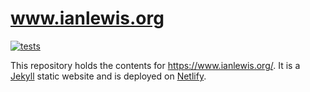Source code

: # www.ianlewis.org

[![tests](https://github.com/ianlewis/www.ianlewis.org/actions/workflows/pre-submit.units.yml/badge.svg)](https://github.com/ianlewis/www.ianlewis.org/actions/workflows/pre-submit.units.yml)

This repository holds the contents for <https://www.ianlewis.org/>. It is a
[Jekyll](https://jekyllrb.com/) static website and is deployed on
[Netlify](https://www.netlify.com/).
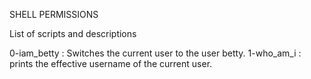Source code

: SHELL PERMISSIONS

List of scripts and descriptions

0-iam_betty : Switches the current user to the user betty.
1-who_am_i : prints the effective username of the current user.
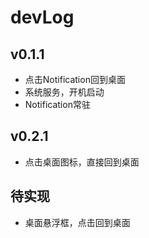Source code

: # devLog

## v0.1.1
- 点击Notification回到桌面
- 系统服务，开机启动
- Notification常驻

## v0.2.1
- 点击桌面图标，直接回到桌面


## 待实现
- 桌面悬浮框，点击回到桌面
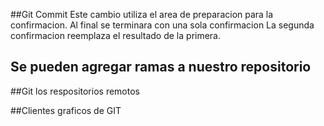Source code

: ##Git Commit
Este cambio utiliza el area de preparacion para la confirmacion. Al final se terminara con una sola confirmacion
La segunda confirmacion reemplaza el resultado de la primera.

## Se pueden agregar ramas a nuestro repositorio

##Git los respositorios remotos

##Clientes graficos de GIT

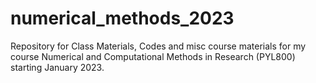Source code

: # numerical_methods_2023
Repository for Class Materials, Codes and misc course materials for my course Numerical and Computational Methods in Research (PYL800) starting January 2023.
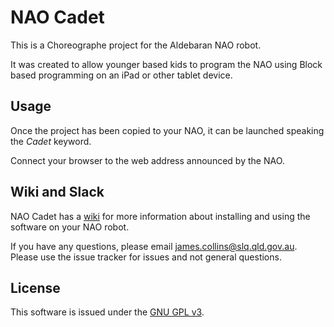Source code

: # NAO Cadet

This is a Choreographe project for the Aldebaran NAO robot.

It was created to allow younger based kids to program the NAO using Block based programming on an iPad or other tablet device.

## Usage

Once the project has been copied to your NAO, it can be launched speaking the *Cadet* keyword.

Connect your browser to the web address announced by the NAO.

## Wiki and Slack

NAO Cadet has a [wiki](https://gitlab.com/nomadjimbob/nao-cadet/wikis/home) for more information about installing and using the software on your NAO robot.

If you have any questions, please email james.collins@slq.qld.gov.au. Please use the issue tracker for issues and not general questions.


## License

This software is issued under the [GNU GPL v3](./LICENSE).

§ **PROBLEM STATEMENT**: Everything in the records above should be printed exactly, apart from the pictures.

§ **RESULT**:
Source code

: # www.ianlewis.org

[![tests](https://github.com/ianlewis/www.ianlewis.org/actions/workflows/pre-submit.units.yml/badge.svg)](https://github.com/ianlewis/www.ianlewis.org/actions/workflows/pre-submit.units.yml)

This repository holds the contents for <https://www.ianlewis.org/>. It is a
[Jekyll](https://jekyllrb.com/) static website and is deployed on
[Netlify](https://www.netlify.com/).
Source code

: SHELL PERMISSIONS

List of scripts and descriptions

0-iam_betty : Switches the current user to the user betty.
1-who_am_i : prints the effective username of the current user.
Source code

: # devLog

## v0.1.1
- 点击Notification回到桌面
- 系统服务，开机启动
- Notification常驻

## v0.2.1
- 点击桌面图标，直接回到桌面


## 待实现
- 桌面悬浮框，点击回到桌面
Source code

: ##Git Commit
Este cambio utiliza el area de preparacion para la confirmacion. Al final se terminara con una sola confirmacion
La segunda confirmacion reemplaza el resultado de la primera.

## Se pueden agregar ramas a nuestro repositorio

##Git los respositorios remotos

##Clientes graficos de GIT

Source code

: # numerical_methods_2023
Repository for Class Materials, Codes and misc course materials for my course Numerical and Computational Methods in Research (PYL800) starting January 2023.
Source code

: # NAO Cadet

This is a Choreographe project for the Aldebaran NAO robot.

It was created to allow younger based kids to program the NAO using Block based programming on an iPad or other tablet device.

## Usage

Once the project has been copied to your NAO, it can be launched speaking the *Cadet* keyword.

Connect your browser to the web address announced by the NAO.

## Wiki and Slack

NAO Cadet has a [wiki](https://gitlab.com/nomadjimbob/nao-cadet/wikis/home) for more information about installing and using the software on your NAO robot.

If you have any questions, please email james.collins@slq.qld.gov.au. Please use the issue tracker for issues and not general questions.


## License

This software is issued under the [GNU GPL v3](./LICENSE).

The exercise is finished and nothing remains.